══ Data for the task

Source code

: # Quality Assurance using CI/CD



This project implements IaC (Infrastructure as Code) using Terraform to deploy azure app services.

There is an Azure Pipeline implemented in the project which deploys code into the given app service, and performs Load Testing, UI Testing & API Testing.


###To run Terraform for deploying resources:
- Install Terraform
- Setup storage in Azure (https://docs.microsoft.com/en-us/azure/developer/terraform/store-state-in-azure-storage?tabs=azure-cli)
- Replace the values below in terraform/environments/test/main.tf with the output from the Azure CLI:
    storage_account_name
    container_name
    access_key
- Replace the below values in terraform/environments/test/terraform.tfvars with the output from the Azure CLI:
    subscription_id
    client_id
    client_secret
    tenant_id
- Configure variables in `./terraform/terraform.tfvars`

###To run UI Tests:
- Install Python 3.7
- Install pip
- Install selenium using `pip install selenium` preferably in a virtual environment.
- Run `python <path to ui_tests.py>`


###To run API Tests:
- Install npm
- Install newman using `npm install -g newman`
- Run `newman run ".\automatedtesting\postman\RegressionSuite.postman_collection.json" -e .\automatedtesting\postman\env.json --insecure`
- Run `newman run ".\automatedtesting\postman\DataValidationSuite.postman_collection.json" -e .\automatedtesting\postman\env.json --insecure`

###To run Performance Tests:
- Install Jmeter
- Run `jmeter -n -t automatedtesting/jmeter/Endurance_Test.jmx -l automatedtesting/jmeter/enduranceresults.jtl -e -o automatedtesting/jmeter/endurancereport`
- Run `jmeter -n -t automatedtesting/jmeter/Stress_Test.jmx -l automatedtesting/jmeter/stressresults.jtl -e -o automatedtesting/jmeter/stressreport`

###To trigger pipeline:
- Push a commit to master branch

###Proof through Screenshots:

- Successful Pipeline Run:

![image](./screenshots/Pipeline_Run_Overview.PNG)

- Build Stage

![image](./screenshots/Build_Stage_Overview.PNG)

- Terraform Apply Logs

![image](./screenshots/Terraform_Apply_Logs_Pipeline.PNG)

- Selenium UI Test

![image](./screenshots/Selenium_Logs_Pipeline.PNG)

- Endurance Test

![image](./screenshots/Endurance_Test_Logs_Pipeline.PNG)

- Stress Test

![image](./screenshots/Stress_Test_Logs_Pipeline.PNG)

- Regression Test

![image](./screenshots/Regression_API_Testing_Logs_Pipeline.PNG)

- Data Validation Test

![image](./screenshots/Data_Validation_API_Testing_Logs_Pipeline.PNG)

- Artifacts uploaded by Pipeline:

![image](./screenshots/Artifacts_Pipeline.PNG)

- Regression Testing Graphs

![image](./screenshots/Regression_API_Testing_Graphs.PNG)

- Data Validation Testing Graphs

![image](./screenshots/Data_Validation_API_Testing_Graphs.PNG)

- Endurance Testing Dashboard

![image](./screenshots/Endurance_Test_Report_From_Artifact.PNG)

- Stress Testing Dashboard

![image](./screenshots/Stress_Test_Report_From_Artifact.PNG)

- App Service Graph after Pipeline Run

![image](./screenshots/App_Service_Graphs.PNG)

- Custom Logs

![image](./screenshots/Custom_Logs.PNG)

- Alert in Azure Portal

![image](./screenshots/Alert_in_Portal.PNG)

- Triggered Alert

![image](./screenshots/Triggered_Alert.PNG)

════

What to produce: Your answer should consist of every record, printed exactly as given.

Your response:
Source code

: # Quality Assurance using CI/CD



This project implements IaC (Infrastructure as Code) using Terraform to deploy azure app services.

There is an Azure Pipeline implemented in the project which deploys code into the given app service, and performs Load Testing, UI Testing & API Testing.


###To run Terraform for deploying resources:
- Install Terraform
- Setup storage in Azure (https://docs.microsoft.com/en-us/azure/developer/terraform/store-state-in-azure-storage?tabs=azure-cli)
- Replace the values below in terraform/environments/test/main.tf with the output from the Azure CLI:
    storage_account_name
    container_name
    access_key
- Replace the below values in terraform/environments/test/terraform.tfvars with the output from the Azure CLI:
    subscription_id
    client_id
    client_secret
    tenant_id
- Configure variables in `./terraform/terraform.tfvars`

###To run UI Tests:
- Install Python 3.7
- Install pip
- Install selenium using `pip install selenium` preferably in a virtual environment.
- Run `python <path to ui_tests.py>`


###To run API Tests:
- Install npm
- Install newman using `npm install -g newman`
- Run `newman run ".\automatedtesting\postman\RegressionSuite.postman_collection.json" -e .\automatedtesting\postman\env.json --insecure`
- Run `newman run ".\automatedtesting\postman\DataValidationSuite.postman_collection.json" -e .\automatedtesting\postman\env.json --insecure`

###To run Performance Tests:
- Install Jmeter
- Run `jmeter -n -t automatedtesting/jmeter/Endurance_Test.jmx -l automatedtesting/jmeter/enduranceresults.jtl -e -o automatedtesting/jmeter/endurancereport`
- Run `jmeter -n -t automatedtesting/jmeter/Stress_Test.jmx -l automatedtesting/jmeter/stressresults.jtl -e -o automatedtesting/jmeter/stressreport`

###To trigger pipeline:
- Push a commit to master branch

###Proof through Screenshots:

- Successful Pipeline Run:

![image](./screenshots/Pipeline_Run_Overview.PNG)

- Build Stage

![image](./screenshots/Build_Stage_Overview.PNG)

- Terraform Apply Logs

![image](./screenshots/Terraform_Apply_Logs_Pipeline.PNG)

- Selenium UI Test

![image](./screenshots/Selenium_Logs_Pipeline.PNG)

- Endurance Test

![image](./screenshots/Endurance_Test_Logs_Pipeline.PNG)

- Stress Test

![image](./screenshots/Stress_Test_Logs_Pipeline.PNG)

- Regression Test

![image](./screenshots/Regression_API_Testing_Logs_Pipeline.PNG)

- Data Validation Test

![image](./screenshots/Data_Validation_API_Testing_Logs_Pipeline.PNG)

- Artifacts uploaded by Pipeline:

![image](./screenshots/Artifacts_Pipeline.PNG)

- Regression Testing Graphs

![image](./screenshots/Regression_API_Testing_Graphs.PNG)

- Data Validation Testing Graphs

![image](./screenshots/Data_Validation_API_Testing_Graphs.PNG)

- Endurance Testing Dashboard

![image](./screenshots/Endurance_Test_Report_From_Artifact.PNG)

- Stress Testing Dashboard

![image](./screenshots/Stress_Test_Report_From_Artifact.PNG)

- App Service Graph after Pipeline Run

![image](./screenshots/App_Service_Graphs.PNG)

- Custom Logs

![image](./screenshots/Custom_Logs.PNG)

- Alert in Azure Portal

![image](./screenshots/Alert_in_Portal.PNG)

- Triggered Alert

![image](./screenshots/Triggered_Alert.PNG)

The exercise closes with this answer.